Recall that the -f command line option could make the new master larger than needed at the expense of other required databases on the master device. You will need to check for these databases before proceeding. This step has many possible permutations, so you must know what databases should be on the master device to perform this step. For example, if you had moved tempdb to a different device, you will not need tempdb on the master device. If upgrading, you may well have created sybsystemdb on a device other than master; if so, you will not need to account for sybsystemdb.
Start Adaptive Server in single-user mode. Refer to How to Start Adaptive Server in Single-User Mode.
Log in as sa, and check the databases currently on the master device:
1> select name from sysdatabases 2> go
Do you see all the databases that should be on the master device? If so, skip the rest of this step. Otherwise, you will need to determine which databases are missing and how big they should be, then obtain the free space needed to recreate these databases.

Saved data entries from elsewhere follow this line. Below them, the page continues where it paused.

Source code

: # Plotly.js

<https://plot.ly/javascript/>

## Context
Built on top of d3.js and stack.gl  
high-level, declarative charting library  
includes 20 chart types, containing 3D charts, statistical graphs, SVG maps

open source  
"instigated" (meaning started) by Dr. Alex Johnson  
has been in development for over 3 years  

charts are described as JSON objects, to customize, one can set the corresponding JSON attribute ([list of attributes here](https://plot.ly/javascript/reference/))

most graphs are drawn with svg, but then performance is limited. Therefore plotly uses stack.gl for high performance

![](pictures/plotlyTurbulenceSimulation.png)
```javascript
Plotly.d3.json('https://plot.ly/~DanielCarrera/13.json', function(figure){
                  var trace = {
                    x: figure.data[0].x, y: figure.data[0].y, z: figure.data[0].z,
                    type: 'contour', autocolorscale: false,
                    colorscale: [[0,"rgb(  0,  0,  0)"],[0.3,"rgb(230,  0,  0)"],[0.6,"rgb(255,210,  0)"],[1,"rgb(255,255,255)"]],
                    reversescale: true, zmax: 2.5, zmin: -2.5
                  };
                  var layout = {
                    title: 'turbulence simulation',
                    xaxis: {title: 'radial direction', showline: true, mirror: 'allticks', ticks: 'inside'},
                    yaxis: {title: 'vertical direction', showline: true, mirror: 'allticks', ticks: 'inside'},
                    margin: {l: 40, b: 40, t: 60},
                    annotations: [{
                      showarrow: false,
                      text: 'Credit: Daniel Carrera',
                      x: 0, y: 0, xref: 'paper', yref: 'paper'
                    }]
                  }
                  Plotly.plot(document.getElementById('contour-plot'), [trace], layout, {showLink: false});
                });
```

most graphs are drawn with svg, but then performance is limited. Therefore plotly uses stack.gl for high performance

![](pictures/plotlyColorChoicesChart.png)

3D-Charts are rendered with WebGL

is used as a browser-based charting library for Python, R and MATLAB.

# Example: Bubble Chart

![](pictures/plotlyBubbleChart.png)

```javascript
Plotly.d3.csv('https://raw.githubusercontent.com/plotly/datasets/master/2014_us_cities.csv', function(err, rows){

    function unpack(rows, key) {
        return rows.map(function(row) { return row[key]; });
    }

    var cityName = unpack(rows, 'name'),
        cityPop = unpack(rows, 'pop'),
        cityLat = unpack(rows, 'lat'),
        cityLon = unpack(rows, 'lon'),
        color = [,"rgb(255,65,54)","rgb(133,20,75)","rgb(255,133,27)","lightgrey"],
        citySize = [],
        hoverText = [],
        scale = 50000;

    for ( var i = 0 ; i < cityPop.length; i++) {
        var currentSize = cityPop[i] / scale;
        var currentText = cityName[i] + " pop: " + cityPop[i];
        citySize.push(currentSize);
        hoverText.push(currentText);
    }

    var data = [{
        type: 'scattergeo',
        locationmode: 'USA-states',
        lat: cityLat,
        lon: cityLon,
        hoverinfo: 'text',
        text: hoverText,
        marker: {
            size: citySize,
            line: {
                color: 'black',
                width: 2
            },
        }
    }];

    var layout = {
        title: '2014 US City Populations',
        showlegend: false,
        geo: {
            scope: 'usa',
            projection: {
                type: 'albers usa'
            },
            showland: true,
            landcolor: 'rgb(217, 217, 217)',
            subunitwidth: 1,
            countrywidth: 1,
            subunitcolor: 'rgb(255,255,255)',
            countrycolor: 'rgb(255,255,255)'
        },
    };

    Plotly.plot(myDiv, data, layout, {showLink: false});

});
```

The following isql script obtains the required space by removing it from the end of the master database. In order, it
Establishes how many logical pages the missing databases need
Subtracts that number from the pages that master occupies
Removes disk usage entries for parts of master above that limit
Restricts the highest logical chunk of master such that its total size leaves the required number of pages free.
You will need to provide the required space value, denoted as @needed_mb.
This sample script is provided to assist you with the disaster recovery task. It is not officially supported by Sybase.
1> declare @needed_mb int, @needed_pages int, @master_end int, 2> @pgspermb int 3> select @pgspermb = (1048576 / @@maxpagesize) 4> select @needed_mb = 12 -- replace ’12’ with required space value 5> select @needed_pages = @needed_mb * @pgspermb 6> select @master_end = sum(size) - @needed_pages 7> from master.dbo.sysusages 8> where dbid = 1 9> if (@master_end > (6 * @pgspermb)) 10> begin 11> delete master.dbo.sysusages 12> where lstart > @master_end 13> update master.dbo.sysusages 14> set size = @master_end - lstart 15> where dbid = 1 16> and lstart = (select max(lstart) from master.dbo.sysusages 17> where dbid = 1) 18> end 19> else 20> begin 21> print "Can’t take enough space from the master database!" 22> print "Need to find %1! pages", @needed_pages 23> print "That would leave master with %1! pages", @master_end 24> print "Cannot continue." 25> end 26> go
If the procedure fails, your master device is not big enough to hold all the databases you are trying to create. Check the required MBs of space that you specified. If it is correct, it may be necessary to create a new master device using the instructions in How to Build a New Master Device.
You now have enough space to recreate your required databases. Create them one at a time. For example:
1> create database model on default = 3 2> go
Repeat for each database. Then shut down the server.